- Entries shown -
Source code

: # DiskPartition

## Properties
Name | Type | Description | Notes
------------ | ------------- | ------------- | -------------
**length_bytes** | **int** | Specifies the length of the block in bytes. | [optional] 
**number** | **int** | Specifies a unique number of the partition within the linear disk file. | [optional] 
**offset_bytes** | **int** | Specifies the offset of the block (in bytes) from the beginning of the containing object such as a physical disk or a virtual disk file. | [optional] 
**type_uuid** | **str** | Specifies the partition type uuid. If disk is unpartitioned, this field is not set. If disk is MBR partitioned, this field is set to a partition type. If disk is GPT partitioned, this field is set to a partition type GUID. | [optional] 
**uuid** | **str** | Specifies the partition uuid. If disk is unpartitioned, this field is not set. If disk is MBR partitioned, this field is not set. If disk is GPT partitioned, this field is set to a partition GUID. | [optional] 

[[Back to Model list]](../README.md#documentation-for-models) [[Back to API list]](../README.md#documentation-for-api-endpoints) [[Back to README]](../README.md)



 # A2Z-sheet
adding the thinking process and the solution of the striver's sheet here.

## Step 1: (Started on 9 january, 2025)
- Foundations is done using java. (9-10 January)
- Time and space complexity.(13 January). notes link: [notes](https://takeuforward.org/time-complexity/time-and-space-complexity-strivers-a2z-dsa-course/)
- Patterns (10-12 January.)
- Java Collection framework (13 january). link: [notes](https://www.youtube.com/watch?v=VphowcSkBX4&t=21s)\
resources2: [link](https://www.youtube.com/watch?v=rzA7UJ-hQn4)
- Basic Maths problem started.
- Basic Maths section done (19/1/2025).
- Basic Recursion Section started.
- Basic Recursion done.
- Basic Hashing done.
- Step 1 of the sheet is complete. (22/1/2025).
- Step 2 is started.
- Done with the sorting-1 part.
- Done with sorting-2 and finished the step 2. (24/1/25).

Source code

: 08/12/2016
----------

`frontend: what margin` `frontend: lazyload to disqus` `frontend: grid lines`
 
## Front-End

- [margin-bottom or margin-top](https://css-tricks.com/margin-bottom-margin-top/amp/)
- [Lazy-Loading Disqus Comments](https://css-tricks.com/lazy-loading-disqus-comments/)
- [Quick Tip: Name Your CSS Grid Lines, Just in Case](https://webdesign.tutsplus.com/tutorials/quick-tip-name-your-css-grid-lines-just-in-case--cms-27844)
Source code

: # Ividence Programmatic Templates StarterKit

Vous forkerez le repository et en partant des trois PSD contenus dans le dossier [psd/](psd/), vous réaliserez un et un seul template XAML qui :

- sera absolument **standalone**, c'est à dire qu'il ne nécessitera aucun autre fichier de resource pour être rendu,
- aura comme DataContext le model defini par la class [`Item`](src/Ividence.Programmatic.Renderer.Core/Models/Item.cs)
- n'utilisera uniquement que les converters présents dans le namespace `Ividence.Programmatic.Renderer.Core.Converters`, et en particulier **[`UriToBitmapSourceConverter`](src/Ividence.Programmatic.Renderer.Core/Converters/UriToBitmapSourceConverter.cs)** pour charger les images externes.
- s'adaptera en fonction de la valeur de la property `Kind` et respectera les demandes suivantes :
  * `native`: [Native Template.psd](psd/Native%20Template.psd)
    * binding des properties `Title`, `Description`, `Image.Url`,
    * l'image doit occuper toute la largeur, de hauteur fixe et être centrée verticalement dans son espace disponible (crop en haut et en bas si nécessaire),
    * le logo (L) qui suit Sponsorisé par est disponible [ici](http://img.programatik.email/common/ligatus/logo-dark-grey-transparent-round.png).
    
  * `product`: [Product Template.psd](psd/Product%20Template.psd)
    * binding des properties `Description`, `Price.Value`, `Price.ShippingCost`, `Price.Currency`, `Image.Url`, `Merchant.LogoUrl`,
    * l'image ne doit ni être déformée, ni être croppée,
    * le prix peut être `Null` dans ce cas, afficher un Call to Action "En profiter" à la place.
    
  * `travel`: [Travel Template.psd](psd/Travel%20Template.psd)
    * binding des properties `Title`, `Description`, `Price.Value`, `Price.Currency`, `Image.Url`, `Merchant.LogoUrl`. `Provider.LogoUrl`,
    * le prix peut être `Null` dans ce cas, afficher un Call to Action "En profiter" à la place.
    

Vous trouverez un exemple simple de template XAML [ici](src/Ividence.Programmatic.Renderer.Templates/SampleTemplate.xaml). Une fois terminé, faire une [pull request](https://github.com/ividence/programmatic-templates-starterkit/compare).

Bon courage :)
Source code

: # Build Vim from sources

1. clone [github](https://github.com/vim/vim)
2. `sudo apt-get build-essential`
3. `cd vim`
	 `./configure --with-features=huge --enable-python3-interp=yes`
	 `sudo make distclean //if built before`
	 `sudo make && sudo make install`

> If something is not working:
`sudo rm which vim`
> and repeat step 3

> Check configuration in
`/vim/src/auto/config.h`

- Requirement -
The required output is each line of the entries that contains the word "sheet".

- Written solution -
 # A2Z-sheet
adding the thinking process and the solution of the striver's sheet here.
- Step 1 of the sheet is complete. (22/1/2025).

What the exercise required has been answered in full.